Instructions for the task =
For the listing below, report all lines that hold the word "notebook".

Available data =
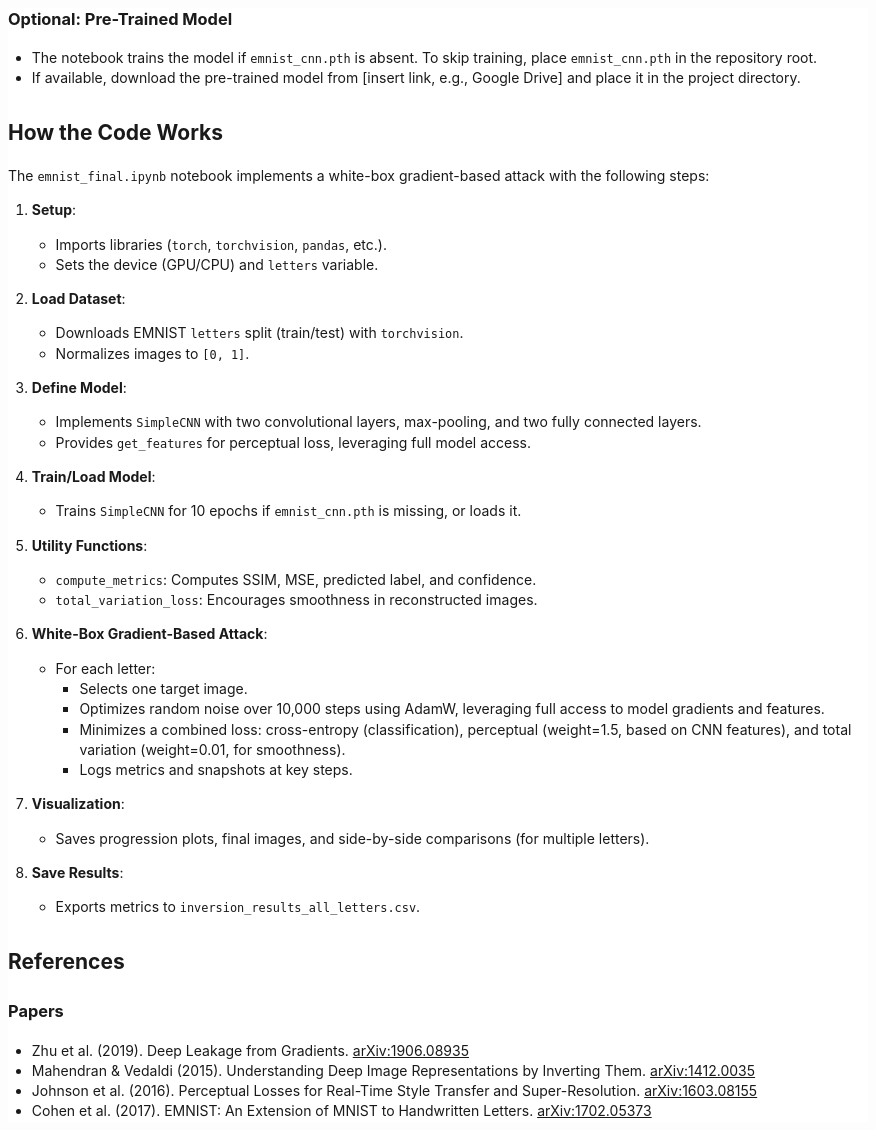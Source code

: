 ### Optional: Pre-Trained Model

- The notebook trains the model if `emnist_cnn.pth` is absent. To skip training, place `emnist_cnn.pth` in the repository root.
- If available, download the pre-trained model from [insert link, e.g., Google Drive] and place it in the project directory.

## How the Code Works

The `emnist_final.ipynb` notebook implements a white-box gradient-based attack with the following steps:

1. **Setup**:
   - Imports libraries (`torch`, `torchvision`, `pandas`, etc.).
   - Sets the device (GPU/CPU) and `letters` variable.

2. **Load Dataset**:
   - Downloads EMNIST `letters` split (train/test) with `torchvision`.
   - Normalizes images to `[0, 1]`.

3. **Define Model**:
   - Implements `SimpleCNN` with two convolutional layers, max-pooling, and two fully connected layers.
   - Provides `get_features` for perceptual loss, leveraging full model access.

4. **Train/Load Model**:
   - Trains `SimpleCNN` for 10 epochs if `emnist_cnn.pth` is missing, or loads it.

5. **Utility Functions**:
   - `compute_metrics`: Computes SSIM, MSE, predicted label, and confidence.
   - `total_variation_loss`: Encourages smoothness in reconstructed images.

6. **White-Box Gradient-Based Attack**:
   - For each letter:
     - Selects one target image.
     - Optimizes random noise over 10,000 steps using AdamW, leveraging full access to model gradients and features.
     - Minimizes a combined loss: cross-entropy (classification), perceptual (weight=1.5, based on CNN features), and total variation (weight=0.01, for smoothness).
     - Logs metrics and snapshots at key steps.

7. **Visualization**:
   - Saves progression plots, final images, and side-by-side comparisons (for multiple letters).

8. **Save Results**:
   - Exports metrics to `inversion_results_all_letters.csv`.

## References

### Papers
- Zhu et al. (2019). Deep Leakage from Gradients. [arXiv:1906.08935](https://arxiv.org/abs/1906.08935)  
- Mahendran & Vedaldi (2015). Understanding Deep Image Representations by Inverting Them. [arXiv:1412.0035](https://arxiv.org/abs/1412.0035)  
- Johnson et al. (2016). Perceptual Losses for Real-Time Style Transfer and Super-Resolution. [arXiv:1603.08155](https://arxiv.org/abs/1603.08155)  
- Cohen et al. (2017). EMNIST: An Extension of MNIST to Handwritten Letters. [arXiv:1702.05373](https://arxiv.org/abs/1702.05373)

Result of this task =
- The notebook trains the model if `emnist_cnn.pth` is absent. To skip training, place `emnist_cnn.pth` in the repository root.
The `emnist_final.ipynb` notebook implements a white-box gradient-based attack with the following steps:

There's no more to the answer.